What the task requires
Tell how many lines of the entries below include the string "product". Respond with the number alone.
________________________
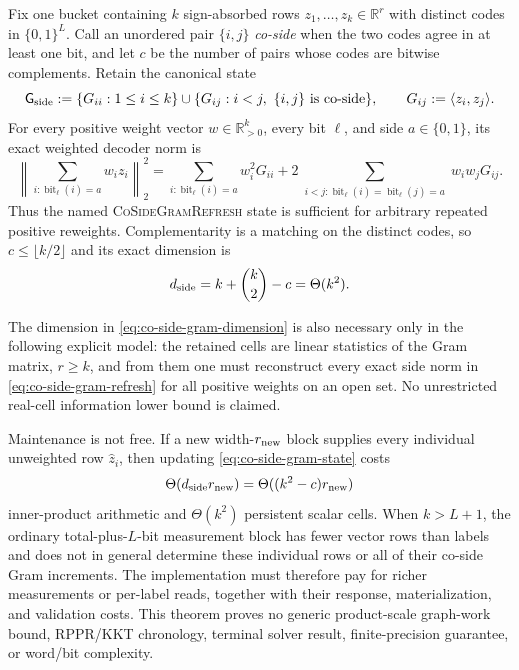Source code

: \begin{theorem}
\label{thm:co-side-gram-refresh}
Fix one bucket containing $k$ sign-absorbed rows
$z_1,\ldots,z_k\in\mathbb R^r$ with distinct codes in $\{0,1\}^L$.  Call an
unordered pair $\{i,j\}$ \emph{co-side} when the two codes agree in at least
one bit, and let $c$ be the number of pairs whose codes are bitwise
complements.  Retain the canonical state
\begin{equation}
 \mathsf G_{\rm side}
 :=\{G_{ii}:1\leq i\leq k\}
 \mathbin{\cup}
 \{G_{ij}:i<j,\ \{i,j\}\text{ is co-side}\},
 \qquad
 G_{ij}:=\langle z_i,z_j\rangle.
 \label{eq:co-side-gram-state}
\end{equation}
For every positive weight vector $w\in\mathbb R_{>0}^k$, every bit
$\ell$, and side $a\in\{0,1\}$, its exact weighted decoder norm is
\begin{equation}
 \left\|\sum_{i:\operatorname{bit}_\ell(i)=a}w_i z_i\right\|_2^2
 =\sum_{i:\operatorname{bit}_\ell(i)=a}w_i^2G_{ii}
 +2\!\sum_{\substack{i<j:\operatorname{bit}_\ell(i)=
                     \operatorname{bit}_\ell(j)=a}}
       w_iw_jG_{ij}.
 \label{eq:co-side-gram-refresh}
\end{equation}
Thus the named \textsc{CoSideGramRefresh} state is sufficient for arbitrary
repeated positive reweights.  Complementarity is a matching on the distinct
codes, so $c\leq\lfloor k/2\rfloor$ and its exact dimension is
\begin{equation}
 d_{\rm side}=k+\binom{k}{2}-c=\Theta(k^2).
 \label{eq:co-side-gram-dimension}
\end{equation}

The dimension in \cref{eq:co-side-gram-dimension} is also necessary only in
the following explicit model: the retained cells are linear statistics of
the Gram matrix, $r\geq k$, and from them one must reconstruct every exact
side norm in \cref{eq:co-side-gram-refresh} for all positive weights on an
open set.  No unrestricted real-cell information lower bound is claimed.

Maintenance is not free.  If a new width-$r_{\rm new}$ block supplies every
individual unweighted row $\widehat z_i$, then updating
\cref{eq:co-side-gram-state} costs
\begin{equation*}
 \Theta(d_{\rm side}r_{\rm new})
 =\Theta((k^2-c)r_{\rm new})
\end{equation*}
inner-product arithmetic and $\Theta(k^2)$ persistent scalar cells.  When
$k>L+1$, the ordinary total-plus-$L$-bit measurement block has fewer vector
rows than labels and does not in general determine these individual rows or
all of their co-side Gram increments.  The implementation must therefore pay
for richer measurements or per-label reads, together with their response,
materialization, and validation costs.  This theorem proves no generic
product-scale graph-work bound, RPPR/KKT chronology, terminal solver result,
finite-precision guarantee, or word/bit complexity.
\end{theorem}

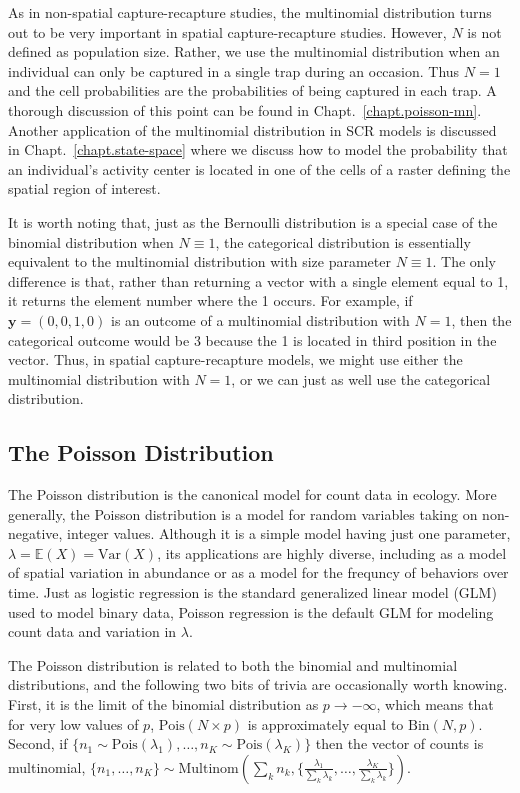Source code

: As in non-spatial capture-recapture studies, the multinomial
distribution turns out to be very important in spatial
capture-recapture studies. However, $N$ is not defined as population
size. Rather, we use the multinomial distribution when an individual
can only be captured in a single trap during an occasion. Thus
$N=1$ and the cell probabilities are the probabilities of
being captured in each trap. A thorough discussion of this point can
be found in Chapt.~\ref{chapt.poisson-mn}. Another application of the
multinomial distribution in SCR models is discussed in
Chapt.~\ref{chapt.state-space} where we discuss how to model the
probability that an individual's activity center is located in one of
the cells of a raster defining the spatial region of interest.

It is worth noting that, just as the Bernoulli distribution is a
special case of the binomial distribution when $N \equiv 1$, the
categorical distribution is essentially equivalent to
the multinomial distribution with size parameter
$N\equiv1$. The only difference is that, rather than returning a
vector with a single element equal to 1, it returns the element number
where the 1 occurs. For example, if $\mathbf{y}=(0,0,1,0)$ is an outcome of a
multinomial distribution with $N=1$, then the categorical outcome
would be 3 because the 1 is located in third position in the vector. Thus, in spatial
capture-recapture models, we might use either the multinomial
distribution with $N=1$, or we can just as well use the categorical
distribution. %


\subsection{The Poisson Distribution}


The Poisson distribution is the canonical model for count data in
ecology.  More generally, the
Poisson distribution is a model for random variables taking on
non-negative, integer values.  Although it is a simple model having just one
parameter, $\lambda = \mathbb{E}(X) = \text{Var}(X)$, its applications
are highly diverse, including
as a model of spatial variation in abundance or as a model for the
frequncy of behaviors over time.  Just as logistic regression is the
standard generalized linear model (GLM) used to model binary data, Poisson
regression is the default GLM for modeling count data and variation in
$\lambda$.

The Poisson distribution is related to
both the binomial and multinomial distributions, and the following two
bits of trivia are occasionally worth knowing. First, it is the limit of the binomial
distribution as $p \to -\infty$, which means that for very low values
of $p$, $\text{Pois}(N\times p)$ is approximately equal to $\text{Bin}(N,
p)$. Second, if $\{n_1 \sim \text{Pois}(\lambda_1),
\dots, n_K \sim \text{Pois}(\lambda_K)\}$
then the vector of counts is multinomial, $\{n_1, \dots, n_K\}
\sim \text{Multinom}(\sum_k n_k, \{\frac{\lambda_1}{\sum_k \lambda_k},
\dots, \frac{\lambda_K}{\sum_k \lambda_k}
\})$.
________________________
Exercise answer
2